Senior Portofolio Manager Equity PT Manulife Aset Manajemen Indonesia Caroline Rusli menjelaskan, secara garis besar ada dua sentimen utama yang menjadi penyebab investor global lari dari pasar negara-negara berkembang.
Pertama, kenaikan suku bunga Amerika Serikat yang tahun ini diperkirakan lebih agresif dibandingkan dengan ekspektasi awal, ditopang oleh kondisi ekonomi yang lebih baik dan inflasi yang meningkat.
Imbal hasil US Treasury yang sempat menembus level psikologis 3% dan menguatnya dollar AS karena dipicu oleh policy divergence The Fed dan ECB mengurangi selera investor untuk berinvestasi pada aset negara berkembang seperti Indonesia.
"Salah satu daya tarik investasi negara berkembang adalah imbal hasil yang lebih tinggi dibandingkan negara maju. Ketika selisih imbal hasil mengecil, risiko yang melekat pada negara berkembang dikhawatirkan tidak mampu mengkompensasi potensi imbal hasil yang ada, dan membuat daya tarik negara berkembang turun," jelasnya dalam riset yang diterima, Sabtu (21/7/2018).
Faktor kedua menurutnya adalah berlarut-larutnya negosiasi perdagangan antara AS dengan mitramitranya, terutama China. Semakin mendekatnya tenggat waktu implementasi tarif, investor global semakin resah.
Akhirnya pada awal Juli AS benar-benar mengimplementasikan pengenaan tarif atas US$34 miliar produk impor China, yang lalu dibalas oleh China dengan tindakan yang sama.

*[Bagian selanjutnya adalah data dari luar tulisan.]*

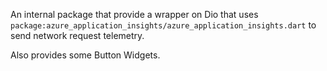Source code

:An internal package that provide a wrapper on Dio that uses `package:azure_application_insights/azure_application_insights.dart` to send network request telemetry.

Also provides some Button Widgets.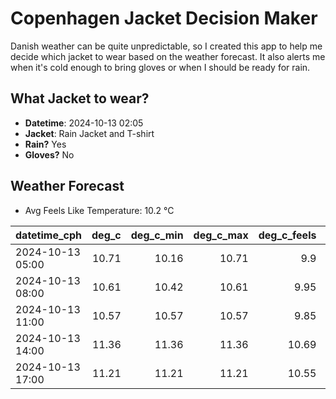 
# Copenhagen Jacket Decision Maker

Danish weather can be quite unpredictable, so I created this app to help me decide which jacket to wear based on the weather forecast. 
It also alerts me when it's cold enough to bring gloves or when I should be ready for rain.

## What Jacket to wear?

- **Datetime**: 2024-10-13 02:05
- **Jacket**: Rain Jacket and T-shirt
- **Rain?** Yes
- **Gloves?** No

## Weather Forecast
- Avg Feels Like Temperature: 10.2 °C

| datetime_cph     |   deg_c |   deg_c_min |   deg_c_max |   deg_c_feels | weather   | wind   | rain   |
|:-----------------|--------:|------------:|------------:|--------------:|:----------|:-------|:-------|
| 2024-10-13 05:00 |   10.71 |       10.16 |       10.71 |          9.9  | Rain      | Medium | Low    |
| 2024-10-13 08:00 |   10.61 |       10.42 |       10.61 |          9.95 | Rain      | Medium | Medium |
| 2024-10-13 11:00 |   10.57 |       10.57 |       10.57 |          9.85 | Rain      | Low    | Low    |
| 2024-10-13 14:00 |   11.36 |       11.36 |       11.36 |         10.69 | Rain      | Low    | Low    |
| 2024-10-13 17:00 |   11.21 |       11.21 |       11.21 |         10.55 | Rain      | Low    | Low    |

"Sentimen kembali memanas ketika AS kembali memberi sinyal pengenaan tarif ini masih akan berlanjut, dan akibatnya volatilitas pasar pun kembali meningkat membuat investor global bersikap menahan diri," paparnya.
Dia menambahkan, dampak ekonomi pengenaan tarif ini sebenarnya sangat minim, yakni diperkirakan hanya akan menyeret sebesar 0,1%-0,2% PDB China. Akan tetapi jika eskalasi konflik dagang meningkat dan AS benar-benar mengimplementasikan tarif tambahan atas US$200 miliar produk, dampaknya akan lebih besar dan dapat menurunkan potensi PDB China 2019 sampai 1%.
"Walaupun sampai terjadi, kami masih yakin dampak perlambatan ekonomi China tidak akan membawa dunia menuju resesi global."